▽

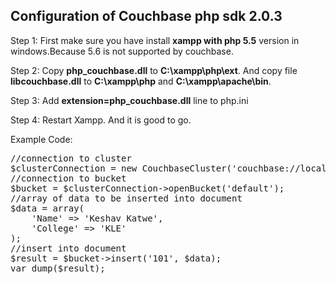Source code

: <h2>Configuration of Couchbase php sdk 2.0.3</h2>

Step 1: First make sure you have install <b>xampp with php 5.5</b> version in windows.Because 5.6 is not supported by couchbase.

Step 2: Copy <b>php_couchbase.dll</b> to <b>C:\xampp\php\ext</b>. And copy file <b>libcouchbase.dll</b> to <b>C:\xampp\php</b> and <b>C:\xampp\apache\bin</b>.

Step 3: Add <b>extension=php_couchbase.dll</b> line to php.ini

Step 4: Restart Xampp. And it is good to go.

Example Code:
<pre>
//connection to cluster
$clusterConnection = new CouchbaseCluster('couchbase://localhost');
//connection to bucket
$bucket = $clusterConnection->openBucket('default');
//array of data to be inserted into document
$data = array(
	'Name' => 'Keshav Katwe',
	'College' => 'KLE'
);
//insert into document
$result = $bucket->insert('101', $data);
var_dump($result);
</pre>
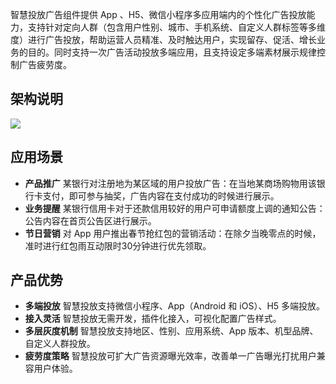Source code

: 智慧投放广告组件提供 App 、H5、微信小程序多应用端内的个性化广告投放能力，支持针对定向人群（包含用户性别、城市、手机系统、自定义人群标签等多维度）进行广告投放，帮助运营人员精准、及时触达用户，实现留存、促活、增长业务的目的。同时支持一次广告活动投放多端应用，且支持设定多端素材展示规律控制广告疲劳度。

## 架构说明
![](https://qcloudimg.tencent-cloud.cn/raw/2a47f50055092517e9b336b32ad17a9d.png)


## 应用场景
- **产品推广** 
某银行对注册地为某区域的用户投放广告：在当地某商场购物用该银行卡支付，即可参与抽奖，广告内容在支付成功的时候进行展示。 
- **业务提醒** 
某银行信用卡对于还款信用较好的用户可申请额度上调的通知公告：公告内容在首页公告区进行展示。
- **节日营销** 
对 App 用户推出春节抢红包的营销活动：在除夕当晚零点的时候，准时进行红包雨互动限时30分钟进行优先领取。

## 产品优势
- **多端投放**
智慧投放支持微信小程序、App（Android 和 iOS）、H5 多端投放。
- **接入灵活**
智慧投放无需开发，插件化接入，可视化配置广告样式。
- **多层灰度机制**
智慧投放支持地区、性别、应用系统、App 版本、机型品牌、自定义人群投放。
- **疲劳度策略**
智慧投放可扩大广告资源曝光效率，改善单一广告曝光打扰用户兼容用户体验。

△

§ EXERCISE INSTRUCTIONS:
Run a filter over the data above and keep each line that contains the word "into".

§ TASK OUTPUT:
//array of data to be inserted into document
//insert into document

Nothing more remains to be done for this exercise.